Meditations in Motion

I am in the process of joining a Facebook group called Be the Bridge to Racial Unity. The goal of the group is to form a “community of people who share a common goal of creating healthy dialogue about race and racialization in the U.S., with an emphasis on promoting understanding about racial disparities and injustices.

Unlike most FB groups, joining this group is a months-long procedure. You can submit a request to join and be admitted to the group on a three-month trial basis. During those three months, you have some homework to do. There are articles to read, videos to view, podcasts to listen to, and rules to familiarize yourself with. You are not allowed to post or comment during those three provisional months, but you may “like” others’ posts.

At the end of the three months, each applicant is equipped to be an ambassador of racial reconciliation in their community. The group is predicated on the premise of the sentiment expressed in 1 Corinthians 12: 12. “Just as a body, though one, has many parts, but all its many parts form one body, so it is with Christ.” This topic is vitally important in America today.

Meditations in Motion

A few months ago, I listened to a program on NPR’s Fresh Air that featured an interview by Terry Gross, the host of the program, with Derek Black, a former white nationalist. Eli Saslow, a reporter at the Washington Post wrote the Pulitzer Prize-winning Rising Out of Hatred about Derek’s remarkable story.

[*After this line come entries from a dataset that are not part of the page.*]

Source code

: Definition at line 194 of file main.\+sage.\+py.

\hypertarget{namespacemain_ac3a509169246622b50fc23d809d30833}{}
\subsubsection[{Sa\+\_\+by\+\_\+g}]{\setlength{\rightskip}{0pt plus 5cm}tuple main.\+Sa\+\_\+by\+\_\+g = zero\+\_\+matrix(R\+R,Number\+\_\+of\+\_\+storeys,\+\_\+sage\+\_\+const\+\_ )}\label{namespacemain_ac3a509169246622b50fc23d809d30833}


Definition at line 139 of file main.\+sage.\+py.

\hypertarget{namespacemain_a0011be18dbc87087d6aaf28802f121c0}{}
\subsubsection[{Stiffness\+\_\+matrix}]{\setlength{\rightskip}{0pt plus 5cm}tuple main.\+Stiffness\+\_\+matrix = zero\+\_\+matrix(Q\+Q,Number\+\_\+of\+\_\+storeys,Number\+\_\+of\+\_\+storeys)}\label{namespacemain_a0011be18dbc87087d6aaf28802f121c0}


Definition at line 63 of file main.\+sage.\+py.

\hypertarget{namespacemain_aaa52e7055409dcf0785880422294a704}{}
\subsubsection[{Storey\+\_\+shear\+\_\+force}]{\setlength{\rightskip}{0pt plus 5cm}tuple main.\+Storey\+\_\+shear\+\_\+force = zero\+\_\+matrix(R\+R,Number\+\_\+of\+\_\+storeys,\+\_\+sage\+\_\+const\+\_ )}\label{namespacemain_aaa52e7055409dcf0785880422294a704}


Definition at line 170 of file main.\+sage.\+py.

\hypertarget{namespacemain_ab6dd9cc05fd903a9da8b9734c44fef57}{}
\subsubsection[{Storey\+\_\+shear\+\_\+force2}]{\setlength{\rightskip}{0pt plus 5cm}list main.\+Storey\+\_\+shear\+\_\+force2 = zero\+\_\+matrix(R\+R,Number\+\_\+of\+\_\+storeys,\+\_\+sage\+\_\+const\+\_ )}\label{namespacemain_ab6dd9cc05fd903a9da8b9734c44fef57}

The interview was captivating and I meant to buy the book, but life happened and I forgot. Fast-forward to Christmas Day. When I opened a present from my son and daughter-in-law, it was the book I had been meaning to get for myself.

This captivating book, which I read in a few days, follows the life of Derek Black, son of the founder of the website Stormfront, a white nationalist, white supremacist, neo-Nazi, hate-filled website. Derek is the godson of David Duke, probably the most well-known white supremacist in the US.

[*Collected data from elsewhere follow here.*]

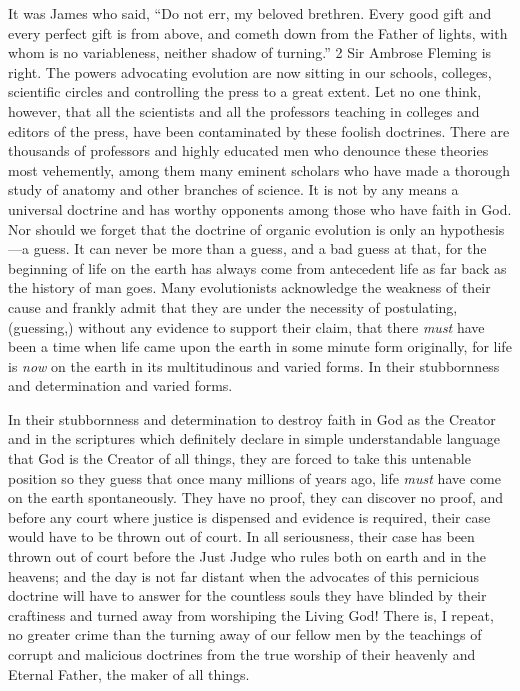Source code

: It was James who said, ``Do not err, my beloved brethren. Every good gift and every perfect
gift is from above, and cometh down from the Father of lights, with whom is no variableness,
neither shadow of turning.'' 2 Sir Ambrose Fleming is right. The powers advocating
evolution are now sitting in our schools, colleges, scientific circles and controlling the press
to a great extent. Let no one think, however, that all the scientists and all the professors
teaching in colleges and editors of the press, have been contaminated by these foolish
doctrines. There are thousands of professors and highly educated men who denounce these
theories most vehemently, among them many eminent scholars who have made a thorough
study of anatomy and other branches of science. It is not by any means a universal doctrine
and has worthy opponents among those who have faith in God. Nor should we forget that the
doctrine of organic evolution is only an hypothesis—a guess. It can never be more than a
guess, and a bad guess at that, for the beginning of life on the earth has always come from
antecedent life as far back as the history of man goes. Many evolutionists acknowledge the
weakness of their cause and frankly admit that they are under the necessity of postulating,
(guessing,) without any evidence to support their claim, that there \textit{must} have been a time
when life came upon the earth in some minute form originally, for life is \textit{now} on the earth in
its multitudinous and varied forms. In their stubbornness and determination and varied forms.

In their stubbornness and determination to destroy faith in God as the Creator and in the
scriptures which definitely declare in simple understandable language that God is the Creator
of all things, they are forced to take this untenable position so they guess that once many
millions of years ago, life \textit{must} have come on the earth spontaneously. They have no proof,
they can discover no proof, and before any court where justice is dispensed and evidence is
required, their case would have to be thrown out of court. In all seriousness, their case has
been thrown out of court before the Just Judge who rules both on earth and in the heavens;
and the day is not far distant when the advocates of this pernicious doctrine will have to
answer for the countless souls they have blinded by their craftiness and turned away from
worshiping the Living God! There is, I repeat, no greater crime than the turning away of our
fellow men by the teachings of corrupt and malicious doctrines from the true worship of their
heavenly and Eternal Father, the maker of all things.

As a teenager, Derek organized white nationalist conferences, designed white nationist websites and had his own radio program where he promoted the white supremacist agenda. Then he went to a liberal arts college, where he befriended people with diverse racial, ethnic, political, and religious backgrounds.

When his classmates became aware of his identity, most of them ostracized Derek. A core group of friends, however, opened their hearts and began a dialogue intending to open Derek’s mind. They showed him love in the face of his despicable views and eventually convinced him to reconsider his opinions on race.

Derek went further than just repudiating white nationalism. He set about to undo the damage he did from spreading his hateful gospel.

Spoiler alert – this story has a happy ending!

Meditations in Motion

Finally,Β  for anyone reading this post who runs races, I would like to recommend Race Advisors as a really helpful service. I prefer to read race reviews before forking out big bucks for registration fees.

On Race Advisors website, run by the friendly and inspiring athlete Lauren Pearce Brueckner, you can search their database of races to read reviews written by runners. Or cyclists, swimmers, triathletes, or duathletes.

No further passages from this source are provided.